It’s the age of the internet. And with younger generations taking to it furiously, here’s the lowdown on what’s behind the screen
Come summer holidays and I am besieged by the parents of those students who have either failed or have been asked to take a retest or performed poorly in academics. The parents’ minds are plagued by innumerable questions – is failure due to lack of intelligence? Is there a specific difficulty in learning? Is poor teaching the reason? They are unable to comprehend why their child finds it difficult to meet age-appropriate academic demands. During a comprehensive evaluation, taking cognizance of all important factors impacting their studies, I find that these are students who spend considerable time on Social Networking sites (SNS), indicating their interests and hobbies, making plans and socialising with friends.
The quick rise in popularity of SNS began in the second half of the last decade. SNS like Facebook, Twitter, YouTube and many more have become part of our daily life. I do believe that internet is advantageous provided used as a tool of knowledge creation and dissemination. But when it is used mainly for recreational purpose, it has a drastic effect on these youngsters. A research done by educational psychologist Kirschner and Karpinsky reveals that a significant number of internet-using teenagers have joined SNS and spend hours using social media. They have difficulty completing work. Also, lack of sleep affects their school assignments.
I work with students and I can vouch for its negative impact on their academic performance. It influences how they think and act, often in ways they may not even realize. Students these days use the internet for a majority of their daily activities. If you add up the time spent every day on exploring these sites, at the end of the academic year, hundreds of hours are devoured by SNS. They simply run out of study time. They have no idea where the time has gone.
I have noticed that many students multitask between SNS and homework. Some even have SNS on the background. Kirschner and Karpinsky claim that it may have negative effect on their academic achievements by distracting them from learning process. Multitasking affects students’ concentration. It is also known to limit creativity in the long run and it actually impairs our ability to filter out irrelevant information, thus, making us less efficient. Students are not capable of attending to several activities simultaneously and therefore, may spend more time on completing academic tasks which may result in cheating or copying assignments.
The proliferation of SNS is a matter of concern not only for parents but also for academicians. What is alarming for teachers is poor use of grammar and spelling. Students mostly use slang or abbreviations which results in poor command the language and also impacts their writing skill.
Another disturbing feature is poor communication skills. Students who spend considerable time on SNS have virtually no time to socialize in person or may lose the ability to do so. Communication skills are the key to success. I notice an increasing number of young graduates who have unsatisfactory communication skills and find it difficult to survive in the job market. Earlier it was excessive TV viewing which robbed our young people of imagination, creativity and active play and impaired their ability to process oral instructions and now it is these SNS.

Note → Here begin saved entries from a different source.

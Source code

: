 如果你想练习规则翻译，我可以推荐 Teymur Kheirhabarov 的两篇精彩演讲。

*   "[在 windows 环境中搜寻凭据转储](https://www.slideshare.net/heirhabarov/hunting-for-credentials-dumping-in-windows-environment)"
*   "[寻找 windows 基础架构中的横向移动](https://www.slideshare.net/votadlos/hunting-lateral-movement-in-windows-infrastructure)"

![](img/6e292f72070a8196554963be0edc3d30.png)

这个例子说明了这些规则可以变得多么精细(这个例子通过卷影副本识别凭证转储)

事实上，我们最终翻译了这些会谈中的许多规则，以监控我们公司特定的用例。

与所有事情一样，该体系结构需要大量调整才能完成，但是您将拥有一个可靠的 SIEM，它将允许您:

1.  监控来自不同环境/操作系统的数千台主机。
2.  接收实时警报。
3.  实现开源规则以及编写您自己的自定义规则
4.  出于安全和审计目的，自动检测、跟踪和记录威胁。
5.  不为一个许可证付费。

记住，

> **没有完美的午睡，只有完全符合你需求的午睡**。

We need to be realistic. The SNS are here to stay and e-learning is the norm of the day. The classroom is shifting in time and space with e-learning. For students who do most of their work online, it is easier to get distracted by the SNS. The temptation to surf the web, chat with friends, visit various other social and media sites overpower the need to complete their assignments on time. They tend to procrastinate.
So what is the solution? One possible solution to this problem may be efficient time management so that one will allocate separate times for social networking and studies. Also, sound educational ethics and proper supervision by teachers and parents may be an option worth considering.
No one can argue that the internet has been the greatest invention in the last 30 years. Used effectively, the benefits are staggering. But for the majority of young people in school and college, the use of the internet mainly constitutes social networking, the negative implications of which, particularly at that age, far outweigh its positive aspects.